Deelt u mijn mening dat spirituele zorgverlening en ‘de kleine goedheid’ heel wat met elkaar delen? Kan je als spiritueel zorgverlener een intuïtie ontwikkelen voor die kleine goedheid op de werkvloer? Veeleer dan dat spirituele zorgverlening een extra zorgtaak is, duid ik het hier in het ziekenhuis als een grondhouding van medemenselijkheid. Zo kan je ook spirituele zorg verlenen bij het spoelen van een katheder. Misschien gaat het niet eens over concreet het goede doen, maar over ruimte creëren opdat het goede kan gebeuren? Ik heb vaak het gevoel dat ik als pastor in de eerste plaats vooral ruimte creëer opdat mensen zichzelf en elkaar opnieuw zouden vinden…

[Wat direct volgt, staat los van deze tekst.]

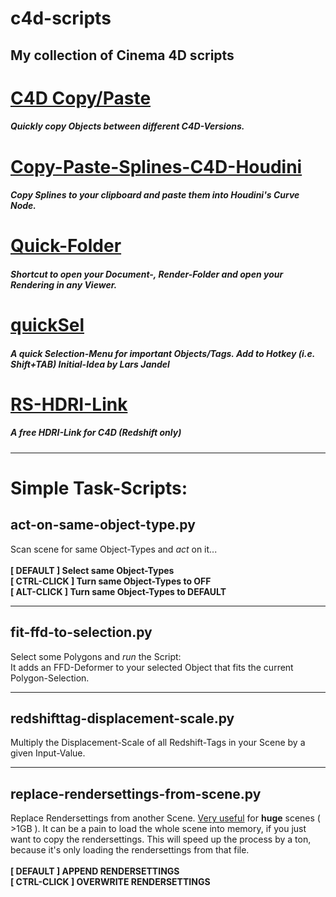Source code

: # c4d-scripts
## My collection of Cinema 4D scripts

# [C4D Copy/Paste](https://github.com/lasselauch/c4d-scripts/tree/master/c4d-copy-paste)
##### Quickly copy Objects between different C4D-Versions.

# [Copy-Paste-Splines-C4D-Houdini](https://github.com/lasselauch/c4d-scripts/tree/master/copy-paste-splines-c4d-houdini)
##### Copy Splines to your clipboard and paste them into Houdini's Curve Node.

# [Quick-Folder](https://github.com/lasselauch/c4d-scripts/tree/master/quick-folder)
##### Shortcut to open your Document-, Render-Folder and open your Rendering in any Viewer.

# [quickSel](https://github.com/lasselauch/c4d-scripts/tree/master/quickSEL)
##### A quick Selection-Menu for important Objects/Tags. Add to Hotkey (i.e. Shift+TAB) Initial-Idea by Lars Jandel

# [RS-HDRI-Link](https://github.com/lasselauch/c4d-scripts/tree/master/rs_hdrlink/)
##### A free HDRI-Link for C4D (Redshift only)
---
# Simple Task-Scripts:
## act-on-same-object-type.py
Scan scene for same Object-Types and _act_ on it...</br></br>
<b>[ DEFAULT ] Select same Object-Types</b></br>
<b>[ CTRL-CLICK ] Turn same Object-Types to OFF</b></br>
<b>[ ALT-CLICK ] Turn same Object-Types to DEFAULT</b></br>

---

## fit-ffd-to-selection.py
Select some Polygons and _run_ the Script:</br>
It adds an FFD-Deformer to your selected Object that fits the current Polygon-Selection.

---

## redshifttag-displacement-scale.py
Multiply the Displacement-Scale of all Redshift-Tags in your Scene by a given Input-Value.

---

## replace-rendersettings-from-scene.py
Replace Rendersettings from another Scene. <u>Very useful</u> for <b>huge</b> scenes ( >1GB ). It can be a pain to load the whole scene into memory, if you just want to copy the rendersettings. This will speed up the process by a ton, because it's only loading the rendersettings from that file.</br></br>
<b>[ DEFAULT ] APPEND RENDERSETTINGS</b></br>
<b>[ CTRL-CLICK ] OVERWRITE RENDERSETTINGS</b></br>
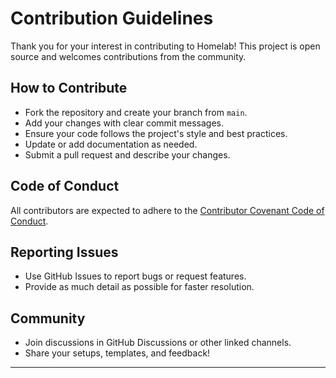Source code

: # Contribution Guidelines

Thank you for your interest in contributing to Homelab! This project is open source and welcomes contributions from the community.

## How to Contribute
- Fork the repository and create your branch from `main`.
- Add your changes with clear commit messages.
- Ensure your code follows the project's style and best practices.
- Update or add documentation as needed.
- Submit a pull request and describe your changes.

## Code of Conduct
All contributors are expected to adhere to the [Contributor Covenant Code of Conduct](https://www.contributor-covenant.org/).

## Reporting Issues
- Use GitHub Issues to report bugs or request features.
- Provide as much detail as possible for faster resolution.

## Community
- Join discussions in GitHub Discussions or other linked channels.
- Share your setups, templates, and feedback!

---
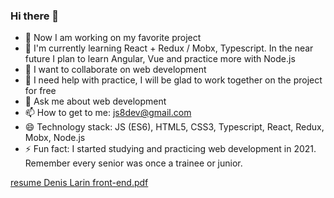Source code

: ### Hi there 👋



- 🔭 Now I am working on my favorite project
- 🌱 I'm currently learning React + Redux / Mobx, Typescript. In the near future I plan to learn Angular, Vue and practice more with Node.js
- 👯 I want to collaborate on web development
- 🤔 I need help with practice, I will be glad to work together on the project for free
- 💬 Ask me about web development
- 📫 How to get to me: js8dev@gmail.com
- 😄 Technology stack: JS (ES6), HTML5, CSS3, Typescript, React, Redux, Mobx, Node.js
- ⚡ Fun fact: I started studying and practicing web development in 2021. Remember every senior was once a trainee or junior.

[resume Denis Larin front-end.pdf](https://github.com/js8dev/js8dev/files/6564415/resume.Denis.Larin.front-end.pdf)

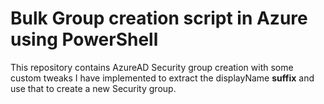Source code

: # Bulk Group creation script in Azure using PowerShell

This repository contains AzureAD Security group creation with some custom tweaks I have implemented to extract the displayName **suffix** and use that to create a new Security group.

Dit allemaal gewoon om aan te geven dat ik het tiende hoofdstuk van uw boek alvast erg herkenbaar en bemoedigend vond bij de reflectie over mijn bezigheden tijdens de voorbije weken als pastor. Ik kijk uit naar uw antwoord.

Met veel groeten,

Martijn

Beste Martijn,

Dank voor je mail, die me ontroert, dankbaar maakt en ook verbonden. Jij drukt veel beter uit dan ik dat filosofisch vanuit Grossman en Levinas doe, wat die kleine goedheid is. Ze is Gods Geest in ons neergelegd. Ze bezielt ons om in moeilijke en zelfs onmogelijke situaties de ander, in het bijzonder de stervende, nabij te zijn. De kleine goedheid behoort niet tot, maar IS het DNA van de spirituele zorg. Zoals je gelezen hebt in het laatste hoofdstuk van het boek, is voor Levinas de kleine goedheid de Oneindige in de eindige. Voor mij is dat de Geest die in ons – ons lijf dat uitbreekt tot in onze geest – werkt, zoals in Romeinen 5,5 staat over de liefde die in ons hart is uitgestort door de Geest!

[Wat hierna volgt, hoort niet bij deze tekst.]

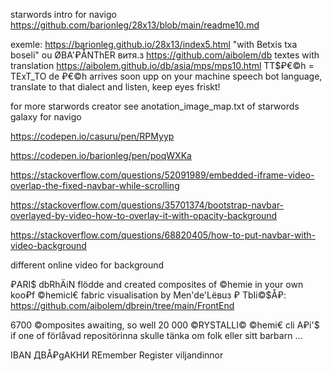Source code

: starwords intro for navigo https://github.com/barionleg/28x13/blob/main/readme10.md

exemle: https://barionleg.github.io/28x13/index5.html  "with Betxis txa boseli" ou ØBA'₽ÅNThER витя.з https://github.com/aibolem/db  textes with translation https://aibolem.github.io/db/asia/mps/mps10.html TT$₽€©h = TExT_TO de ₽€©h arrives soon upp on your machine speech bot language, translate to that dialect and listen, keep eyes friskt!

for more starwords creator see anotation_image_map.txt of starwords galaxy for navigo


https://codepen.io/casuru/pen/RPMyyp

https://codepen.io/barionleg/pen/poqWXKa


https://stackoverflow.com/questions/52091989/embedded-iframe-video-overlap-the-fixed-navbar-while-scrolling


https://stackoverflow.com/questions/35701374/bootstrap-navbar-overlayed-by-video-how-to-overlay-it-with-opacity-background


https://stackoverflow.com/questions/68820405/how-to-put-navbar-with-video-background

different online video for background


₽ARI$ dbRhÄiN flödde and created composites of ©hemie in your own koo₽f ©hemicl€ fabric visualisation by Men'de'Lёвuз ₽ TbIi©$Å₽: https://github.com/aibolem/dbrein/tree/main/FrontEnd

6700 ©omposites awaiting, so well 20 000 ©RYSTALLI© ©hemi€ cli A₽i'$ if one of förlåvad repositörinna skulle tänka om folk eller sitt barbarn ... 


IBAN ДBÅ₽gАКНИ REmember Register viljandinnor
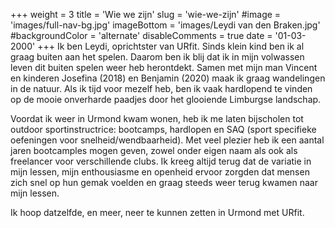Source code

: +++
weight = 3
title = 'Wie we zijn'
slug = 'wie-we-zijn'
#image = 'images/full-nav-bg.jpg'
imageBottom = 'images/Leydi van den Braken.jpg'
#backgroundColor = 'alternate'
disableComments = true
date = '01-03-2000'
+++
Ik ben Leydi, oprichtster van URfit. Sinds klein kind ben ik al graag buiten aan het spelen. Daarom ben ik blij dat ik in mijn volwassen leven dit buiten spelen weer heb herontdekt. Samen met mijn man Vincent en kinderen Josefina (2018) en Benjamin (2020) maak ik graag wandelingen in de natuur. Als ik tijd voor mezelf heb, ben ik vaak hardlopend te vinden op de mooie onverharde paadjes door het glooiende Limburgse landschap. 

Voordat ik weer in Urmond kwam wonen, heb ik me laten bijscholen tot outdoor sportinstructrice: bootcamps, hardlopen en SAQ (sport specifieke oefeningen voor snelheid/wendbaarheid). Met veel plezier heb ik een aantal jaren bootcamples mogen geven, zowel onder eigen naam als ook als freelancer voor verschillende clubs. Ik kreeg altijd terug dat de variatie in mijn lessen, mijn enthousiasme en openheid ervoor zorgden dat mensen zich snel op hun gemak voelden en graag steeds weer terug kwamen naar mijn lessen. 

Ik hoop datzelfde, en meer, neer te kunnen zetten in Urmond met URfit.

De kleine goedheid behoort niet tot, maar ‘IS’ het DNA van de spirituele zorg.

De kleine goedheid is de ‘éclat de notre âme’, uitbraak van onze ‘ziel’ tot in onze handen, tot in kleine gebaren en tekens… ook en vooral als er niets anders meer mogelijk is. Levinas stelt letterlijk dat ‘la petite bonté‘ de Rakhamim van de Bijbel is: Gods barmhartigheid als ‘utérinité’ – ‘baarmoederlijkheid’, het dragen van het andere in zich tot het geboren wordt…

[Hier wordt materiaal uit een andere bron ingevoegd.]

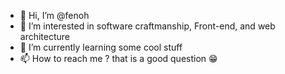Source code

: - 👋 Hi, I’m @fenoh
- 👀 I’m interested in software craftmanship, Front-end, and web architecture
- 🌱 I’m currently learning some cool stuff
- 📫 How to reach me ? that is a good question 😁

<!---
cFlorianEnoh/cFlorianEnoh is a ✨ special ✨ repository because its `README.md` (this file) appears on your GitHub profile.
You can click the Preview link to take a look at your changes.
--->
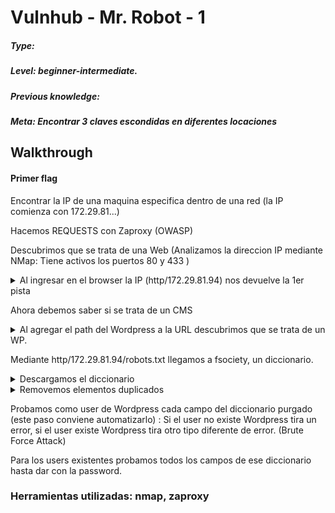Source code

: # Vulnhub - Mr. Robot - 1

##### Type:

##### Level: beginner-intermediate.

##### Previous knowledge:

##### Meta: Encontrar 3 claves escondidas en diferentes locaciones

## Walkthrough

####  Primer flag

Encontrar la IP de una maquina especifica dentro de una red (la IP comienza con 172.29.81...)

Hacemos REQUESTS con Zaproxy (OWASP)

Descubrimos que se trata de una Web (Analizamos la direccion IP mediante NMap: Tiene activos los puertos 80 y 433 )

<details> 
    <summary>
        Al ingresar en el browser la IP (http/172.29.81.94) nos devuelve la 1er pista
    </summary>
    
`flag1of3`
</details>

Ahora debemos saber si se trata de un CMS
<details> 
    <summary>
        Al agregar el path del Wordpress a la URL descubrimos que se trata de un WP.
    </summary>
    
`http/172.29.81.94/wp-admin.php`
</details>

Mediante http/172.29.81.94/robots.txt llegamos a fsociety, un diccionario.

<details> 
    <summary>
        Descargamos el diccionario
    </summary>
    
`# wget 172.29.81.94/fsociety.dicc`
</details>

<details> 
    <summary>
        Removemos elementos duplicados
    </summary>
    
` # /Documentos grep fsociety.dic sort-u`
</details>

Probamos como user de Wordpress cada campo del diccionario purgado (este paso conviene automatizarlo) : Si el user no existe 
Wordpress tira un error, si el user existe Wordpress tira otro tipo diferente de error. (Brute Force Attack)

Para los users existentes probamos todos los campos de ese diccionario hasta dar con la password.

### Herramientas utilizadas: nmap, zaproxy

Het ontroert me dat jij me jouw en jullie getuigenis geschreven hebt.

Wil ook mijn groeten en dank overbrengen aan jullie hele team!

Roger

8 mei 2020

Beste Martijn,

Ik heb zojuist, als meditatiemoment in de ochtend, jullie Opinie in De Morgen van 20 april ll. gelezen. Jullie bijdrage geeft uitdrukking aan wat Levinas de nieuwe categorische imperatief en het criterium voor humane beschaving noemt, namelijk de Mitzah, het gebod: ‘een stervende niet alleen te laten in het aanschijn van het onverbiddelijke.’

Ik schrijf daar zelf ook over in mijn boek in hoofdstuk 6, paragraaf 6, ‘U zult geen mens alleen laten sterven’. Lees maar na op p. 156-159.

Groeten, ook aan je team (o.m. Elisabeth Kruyfthooft) en aan Anne Vandenhoeck,

Roger

Beste Roger,

Hartelijk dank voor beide e-mails. Ze doen me veel deugd én bemoedigen me. Ik ben blij dat u ‘la petite bonté’ aanduidt als hét dna van de spirituele zorgverlening. Dat is voor mij een bevestiging om dit verder te integreren in onze beleidsvisie van de dienst en er ook aandacht voor te vragen in de verschillende werkgroepen waaraan we participeren.

De hele zorgethiek met zijn bijzondere aandacht voor relationaliteit ging hier van de ene dag op de andere op de schop.

Sterk ook die verwijzing naar Levinas’ nieuwe categorische imperatief. Ik, maar met mij heel wat andere zorgverleners, vond het bijzonder angstwekkend hoe snel en haast als vanzelfsprekend het beleid de veiligheidsmaatregelen boven de medemenselijkheid stelde. De hele zorgethiek met zijn bijzondere aandacht voor relationaliteit ging hier van de ene dag op de andere op de schop. Gelukkig was er ook meteen veel (stil) verzet van artsen, verpleegkundigen, … Mensen mochten daardoor toch blijven waken bij hun stervende geliefde op de niet-covid-eenheden, en meerdere mensen mochten toch afscheid komen nemen. We ontwierpen een nieuw rouwkaartje voor de familie waarin de ontreddering van de zorgverlener benoemd werd.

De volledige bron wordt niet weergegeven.